| TASK GOAL |
Work through the listing below, copying each line that carries the word "testimony".

· · · ·

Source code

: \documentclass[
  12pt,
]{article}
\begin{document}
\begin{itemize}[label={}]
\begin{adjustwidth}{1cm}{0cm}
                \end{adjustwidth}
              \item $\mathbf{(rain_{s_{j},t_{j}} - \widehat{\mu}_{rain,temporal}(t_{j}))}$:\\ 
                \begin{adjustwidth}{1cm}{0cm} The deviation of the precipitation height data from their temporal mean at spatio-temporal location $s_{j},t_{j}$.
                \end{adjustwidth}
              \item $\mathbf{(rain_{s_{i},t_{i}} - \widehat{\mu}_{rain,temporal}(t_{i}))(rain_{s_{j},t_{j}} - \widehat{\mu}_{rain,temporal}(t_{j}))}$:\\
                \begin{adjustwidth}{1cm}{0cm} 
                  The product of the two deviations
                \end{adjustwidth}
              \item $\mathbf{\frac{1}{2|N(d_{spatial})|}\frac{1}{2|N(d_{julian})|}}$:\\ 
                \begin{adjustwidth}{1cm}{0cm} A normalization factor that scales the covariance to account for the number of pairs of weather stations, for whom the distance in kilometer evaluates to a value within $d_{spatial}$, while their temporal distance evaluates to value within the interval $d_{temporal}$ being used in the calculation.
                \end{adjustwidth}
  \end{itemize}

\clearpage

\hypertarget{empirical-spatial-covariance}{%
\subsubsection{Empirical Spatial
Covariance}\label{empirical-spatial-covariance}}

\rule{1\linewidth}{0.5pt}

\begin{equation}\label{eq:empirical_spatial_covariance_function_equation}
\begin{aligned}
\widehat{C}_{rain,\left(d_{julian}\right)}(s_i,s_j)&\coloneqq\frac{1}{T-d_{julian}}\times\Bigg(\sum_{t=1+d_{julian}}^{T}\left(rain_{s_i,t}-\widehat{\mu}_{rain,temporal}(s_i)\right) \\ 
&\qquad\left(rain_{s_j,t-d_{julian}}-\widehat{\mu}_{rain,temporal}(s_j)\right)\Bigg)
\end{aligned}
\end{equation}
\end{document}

· · · ·

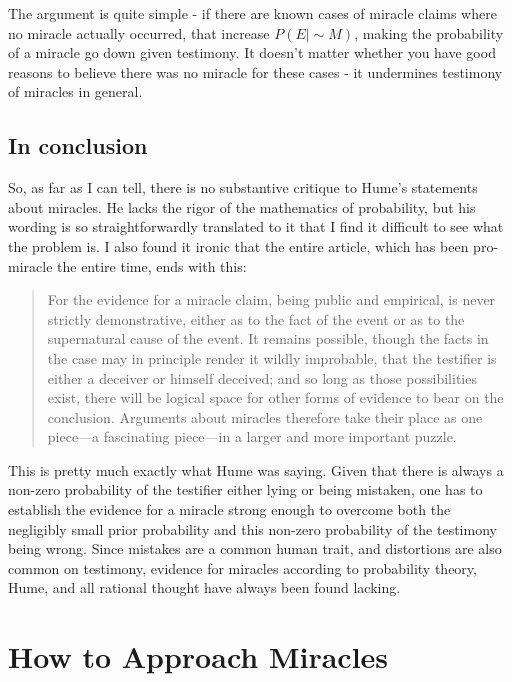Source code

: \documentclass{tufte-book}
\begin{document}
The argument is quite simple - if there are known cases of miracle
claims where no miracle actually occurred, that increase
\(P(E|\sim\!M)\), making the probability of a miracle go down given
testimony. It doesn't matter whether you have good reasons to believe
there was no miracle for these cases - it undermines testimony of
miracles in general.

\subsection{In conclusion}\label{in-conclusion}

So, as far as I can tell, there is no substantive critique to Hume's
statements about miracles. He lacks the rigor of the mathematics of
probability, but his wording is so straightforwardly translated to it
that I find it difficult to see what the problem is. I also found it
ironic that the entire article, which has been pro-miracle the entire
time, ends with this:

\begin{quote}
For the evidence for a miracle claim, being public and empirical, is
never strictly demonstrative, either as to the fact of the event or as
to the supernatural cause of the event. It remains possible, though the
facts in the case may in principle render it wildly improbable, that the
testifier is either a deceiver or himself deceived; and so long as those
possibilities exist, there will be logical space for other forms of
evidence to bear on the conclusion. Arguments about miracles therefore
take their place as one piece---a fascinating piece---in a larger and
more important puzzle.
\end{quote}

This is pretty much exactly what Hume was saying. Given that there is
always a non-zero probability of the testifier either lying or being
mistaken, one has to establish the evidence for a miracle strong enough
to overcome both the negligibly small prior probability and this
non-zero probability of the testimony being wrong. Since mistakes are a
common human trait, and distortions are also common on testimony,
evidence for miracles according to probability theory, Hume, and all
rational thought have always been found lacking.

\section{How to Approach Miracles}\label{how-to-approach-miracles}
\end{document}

· · · ·

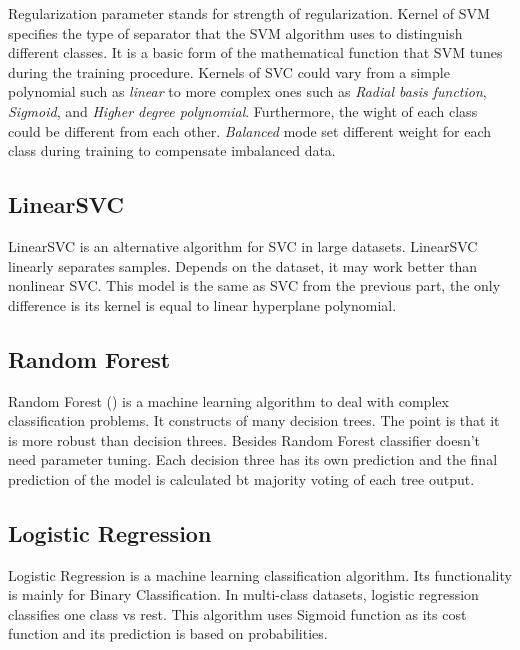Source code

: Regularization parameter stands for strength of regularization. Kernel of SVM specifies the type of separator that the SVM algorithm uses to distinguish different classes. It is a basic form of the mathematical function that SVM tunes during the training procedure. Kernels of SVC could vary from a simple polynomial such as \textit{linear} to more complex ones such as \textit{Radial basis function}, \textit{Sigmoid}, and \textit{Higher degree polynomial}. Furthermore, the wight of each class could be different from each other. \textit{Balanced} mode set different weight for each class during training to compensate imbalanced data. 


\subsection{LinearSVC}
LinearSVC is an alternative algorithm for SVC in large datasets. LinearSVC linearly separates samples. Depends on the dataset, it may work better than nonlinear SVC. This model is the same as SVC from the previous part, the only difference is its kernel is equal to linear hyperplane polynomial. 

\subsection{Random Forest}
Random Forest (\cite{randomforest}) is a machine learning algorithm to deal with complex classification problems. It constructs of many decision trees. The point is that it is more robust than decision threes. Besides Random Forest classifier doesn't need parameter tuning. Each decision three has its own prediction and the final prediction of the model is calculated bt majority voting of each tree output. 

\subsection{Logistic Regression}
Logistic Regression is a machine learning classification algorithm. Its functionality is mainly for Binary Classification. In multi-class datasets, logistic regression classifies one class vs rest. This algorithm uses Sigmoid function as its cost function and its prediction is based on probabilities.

· · · ·

| RESPONSE TO THE TASK |
testimony. It doesn't matter whether you have good reasons to believe
there was no miracle for these cases - it undermines testimony of
non-zero probability of the testimony being wrong. Since mistakes are a
common human trait, and distortions are also common on testimony,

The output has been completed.